One-stop shop for all your healthcare needs:
The utopian dream is to have e-prescriptions during your doctor consultation, extract the list of tests and medicines prescribed, get lab tests at home, reports shared online with the doctor for a virtual consultation, and medicines then confirmed and delivered at home, with pill-reminders set to ensure that you do not miss a dosage.
No matter how noble the concept sounds, this seems like a very distant reality. As explained above, almost every single stakeholder required to partner with the marketplace to achieve such a vision, has been structured to operate against the best interests of such an ecosystem.
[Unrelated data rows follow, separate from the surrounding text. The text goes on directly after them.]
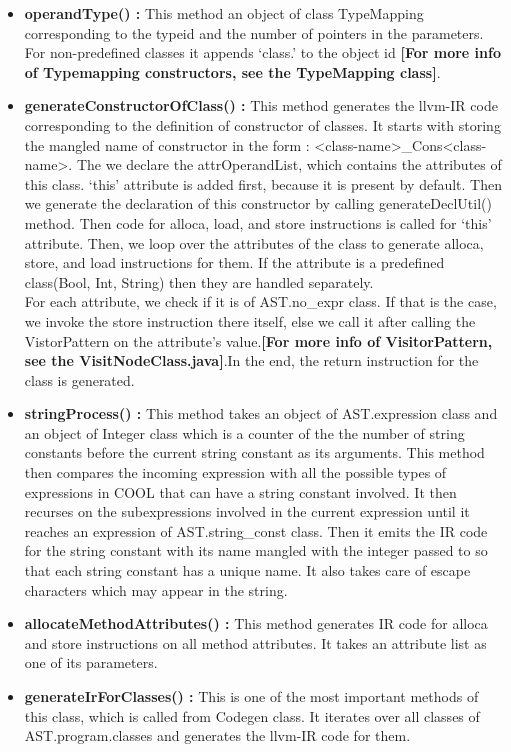 \documentclass{article}
\begin{document}
\begin{itemize}
\begin{itemize}
    \end{itemize}
    \item \textbf{operandType() :} This method an object of class TypeMapping corresponding to the typeid and the number of pointers in the parameters. For non-predefined classes it appends ‘class.’ to the object id \textbf{[For more info of Typemapping constructors, see the TypeMapping class]}.
    \item \textbf{generateConstructorOfClass() :} This method generates the llvm-IR code corresponding to the definition of constructor of classes. It starts with storing the mangled name of constructor in the form : <class-name>\_Cons<class-name>. The we declare the attrOperandList, which contains the attributes of this class. ‘this’ attribute is added first, because it is present by default. Then we generate the declaration of this constructor by calling generateDeclUtil() method. Then code for alloca, load, and store instructions is called for ‘this’ attribute. Then, we loop over the attributes of the class to generate alloca, store, and load instructions for them. If the attribute is a predefined class(Bool, Int, String) then they are handled separately. \\
    For each attribute, we check if it is of AST.no\_expr class. If that is the case, we invoke the store instruction there itself, else we call it after calling the VistorPattern on the attribute’s value.\textbf{[For more info of VisitorPattern, see the VisitNodeClass.java]}.In the end, the return instruction for the class is generated.

    \item \textbf{stringProcess() :} This method takes an object of AST.expression class and an object of Integer class which is a counter of the the number of string constants before the current string constant as its arguments. This method then compares the incoming expression with all the possible types of expressions in COOL that can have a string constant involved. It then recurses on the subexpressions involved in the current expression until it reaches an expression of AST.string\_const class. Then it emits the IR code for the string constant with its name mangled with the integer passed to so that each string constant has a unique name. It also takes care of escape characters which may appear in the string.
    \item \textbf{allocateMethodAttributes() :} This method generates IR code for alloca and store  instructions on all method attributes. It takes an attribute list as one of its parameters.
    \item \textbf{generateIrForClasses() :} This is one of the most important methods of this class, which is called from Codegen class. It iterates over all classes of AST.program.classes and generates the llvm-IR code for them.
   
\end{itemize}
\end{document}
Also, the three verticals - Doctor Consultations, Diagnostics and Pharmacies though correlated, have completely different operational dynamics. Attempting to solve all three at once, will be similar to running three different startups simultaneously - not advisable!
An analogy would be Myntra getting into the laundry business because it sells a lot of clothes!
(Disclaimer: The views and opinions expressed in this article are those of the author and do not necessarily reflect the views of YourStory.)